Cada poeminha, cada desenho sempre foi discutido comigo, nos encontros com os seu chás e docinhos indianos e  descobrindo as artes que fazia em casa  e com escolas, os seus planos para novas aulas.e ouvia as suas falas sobre o amor da sua vida, do amor ao ensino. O primeiro exemplar nas nossas mãos foi de uma emoção incrível. Eramos 2 crianças com um novo brinquedo, raro e desejado. E mais tarde, eu já no Brasil, o Sonho da Lua chegou ao Brasil através da Kapulana, editora, que aqui editou com uma  nova roupagem, mas com o mesmo capricho.

Hoje a notícia da sua morte me desconstruiu. Fazia tempos que nada sabia dela, perdemos contato.  Só a lembrança da pessoa especial, é sempre foi a de carinho, respeito e admiração pela Silvia Bragança, a amiga mais velha e dos seus “papos” complexos. Fui procurar nossas correspondências. De maio a dezembro de 2010.
Há versinhos e desenhos bem infantis, há ,versos mais intensos de paixão,  há versos sobre os males do mundo. E chorei. Resta-me deixar o meu adeus. Nem abraços de amigos comuns não terei para consolar. Sou-lhe grata por ter me dando as asas do passarinho, as fases da lua, a alegria do elefante do Niassa, a força  chuva e do trovão. E mais, por ter acreditado na minha capacidade e me dado empurrão pra seguir.’’

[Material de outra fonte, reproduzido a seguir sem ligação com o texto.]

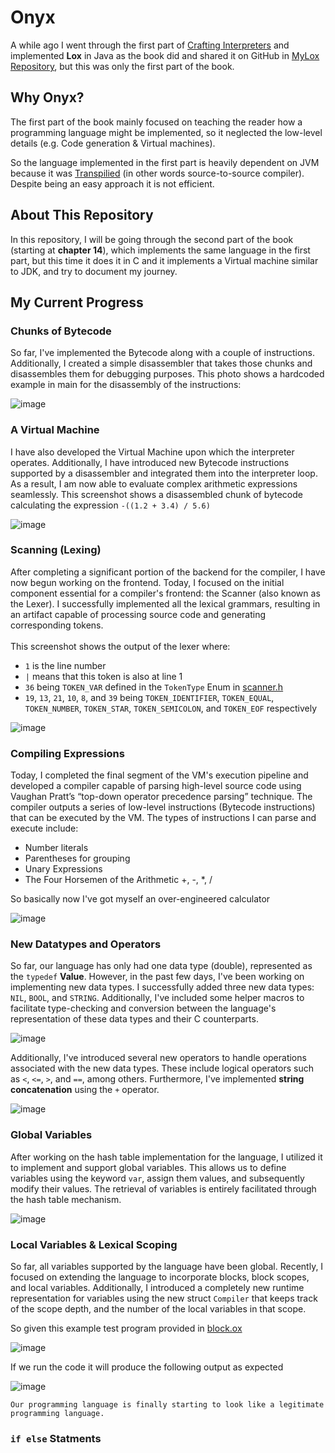 # Onyx
A while ago I went through the first part of [Crafting Interpreters](https://craftinginterpreters.com/) and implemented **Lox** in Java as the book did and shared it on GitHub in [MyLox Repository](https://github.com/OmarAzizi/MyLox), but this was only the first part of the book.

## Why Onyx?
The first part of the book mainly focused on teaching the reader how a programming language might be implemented, so it neglected the low-level details (e.g. Code generation & Virtual machines). 

So the language implemented in the first part is heavily dependent on JVM because it was [Transpilied](https://en.wikipedia.org/wiki/Source-to-source_compiler) (in other words source-to-source compiler). Despite being an easy approach it is not efficient.

## About This Repository
In this repository, I will be going through the second part of the book (starting at **chapter 14**), which implements the same language in the first part, but this time it does it in C and it implements a Virtual machine similar to JDK, and try to document my journey.

## My Current Progress
### Chunks of Bytecode
So far, I've implemented the Bytecode along with a couple of instructions. Additionally, I created a simple disassembler that takes those chunks and disassembles them for debugging purposes. This photo shows a hardcoded example in main for the disassembly of the instructions:

![image](https://github.com/OmarAzizi/clox/assets/110500643/a3101208-9e3b-4ab4-8bca-00531782d7f6)

### A Virtual Machine
I have also developed the Virtual Machine upon which the interpreter operates. Additionally, I have introduced new Bytecode instructions supported by a disassembler and integrated them into the interpreter loop. As a result, I am now able to evaluate complex arithmetic expressions seamlessly. This screenshot shows a disassembled chunk of bytecode calculating the expression `-((1.2 + 3.4) / 5.6)`

![image](https://github.com/OmarAzizi/clox/assets/110500643/cba5db4c-2a1f-4a9a-b25d-beb85acc580c)

### Scanning (Lexing)
After completing a significant portion of the backend for the compiler, I have now begun working on the frontend. Today, I focused on the initial component essential for a compiler's frontend: the Scanner (also known as the Lexer). I successfully implemented all the lexical grammars, resulting in an artifact capable of processing source code and generating corresponding tokens.
<br><br>
This screenshot shows the output of the lexer where:
- `1` is the line number
- `|` means that this token is also at line 1
- `36` being `TOKEN_VAR` defined in the `TokenType` Enum in [scanner.h](https://github.com/OmarAzizi/clox/blob/main/scanner.h)
- `19`, `13`, `21`, `10`, `8`, and `39` being `TOKEN_IDENTIFIER`, `TOKEN_EQUAL`, `TOKEN_NUMBER`, `TOKEN_STAR`, `TOKEN_SEMICOLON`, and `TOKEN_EOF` respectively

![image](https://github.com/OmarAzizi/clox/assets/110500643/97d4fd60-d601-4162-af51-2d7edd77d56d)

### Compiling Expressions
Today, I completed the final segment of the VM's execution pipeline and developed a compiler capable of parsing high-level source code using Vaughan Pratt’s “top-down operator precedence parsing” technique. The compiler outputs a series of low-level instructions (Bytecode instructions) that can be executed by the VM. The types of instructions I can parse and execute include:
- Number literals
- Parentheses for grouping
- Unary Expressions
- The Four Horsemen of the Arithmetic +, -, *, /

So basically now I've got myself an over-engineered calculator

![image](https://github.com/OmarAzizi/clox/assets/110500643/1040976c-dd01-43de-b2db-dabcbf589f79)

### New Datatypes and Operators
So far, our language has only had one data type (double), represented as the `typedef` **Value**. However, in the past few days, I've been working on implementing new data types. I successfully added three new data types: `NIL`, `BOOL`, and `STRING`. Additionally, I've included some helper macros to facilitate type-checking and conversion between the language's representation of these data types and their C counterparts.

![image](https://github.com/OmarAzizi/clox/assets/110500643/7fdcbeb9-b64f-40fb-bc3e-1bbf8aa241a2)

Additionally, I've introduced several new operators to handle operations associated with the new data types. These include logical operators such as `<`, `<=`, `>`, and `==`, among others. Furthermore, I've implemented **string concatenation** using the `+` operator.

![image](https://github.com/OmarAzizi/clox/assets/110500643/c0b671e9-17da-4b5e-9ee4-3c1c6b8137b2)

### Global Variables
After working on the hash table implementation for the language, I utilized it to implement and support global variables. This allows us to define variables using the keyword `var`, assign them values, and subsequently modify their values. The retrieval of variables is entirely facilitated through the hash table mechanism.

![image](https://github.com/OmarAzizi/Onyx/assets/110500643/14083a3f-cb7d-4eb3-a4e3-2e6b1d16be71)

### Local Variables & Lexical Scoping
So far, all variables supported by the language have been global. Recently, I focused on extending the language to incorporate blocks, block scopes, and local variables. Additionally, I introduced a completely new runtime representation for variables using the new struct `Compiler` that keeps track of the scope depth, and the number of the local variables in that scope.

So given this example test program provided in [block.ox](https://github.com/OmarAzizi/Onyx/blob/main/tests/block.ox)

![image](https://github.com/OmarAzizi/Onyx/assets/110500643/73b9704e-5d18-47e0-96c0-3d6e2df3fd86)

If we run the code it will produce the following output as expected

![image](https://github.com/OmarAzizi/Onyx/assets/110500643/c6cf395a-a62d-4f03-b8b3-b01aab95c208)

```
Our programming language is finally starting to look like a legitimate programming language.
```

### `if else` Statments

Uma nota da vida e obra de Sílvia Bragança

Sílvia Bragança foi casada com Aquino de Bragança, figura importante na libertação dos povos africanos e na luta contra o sistema colonial português. Aquino morreu em 1986 em um acidente de avião, no qual se encontrava toda a comitiva do então presidente de Moçambique, Samora Machel, de quem era muito próximo, também falecido na ocasião. Nasceu em Goa,em  1937, onde cresceu e teve as primeiras lições de pintura e óleo. Viveu entre Goa, Portugal e Moçambique. Dedicou-se à educaçao e pesquisa na área da cultura, em Portugal, Moçambique e Goa, onde produziu variados trabalhos, incluindo Livros de Arte para alunos e professores de arte, representada no Dicionário Contemporâneo de Arte Portuguesa.

Sua experiência em três continentes: Ásia, seu berço natal; Europa, a conquista académica na Área Artística, África, a Liberdade associada ao sofrimento pelo perda do ente mais querido e pela guerra, conduzem-na a retratar temas relacionados com a Paz, a Opressão, a Liberdade e a reflectir esteticamente os valores da humanidade. últimamente a sua pesquisa se desenvolveu na imagem concebida através do computador e a investigação na ligação da Arte à Matemática que é a sua segunda paixão. Entre 1971 e 2000 participou em mais de  10 exposições individuais em Lourenço Marques, Beira, Luanda, Tomar, Lisboa, Porto, Maputo, Goa.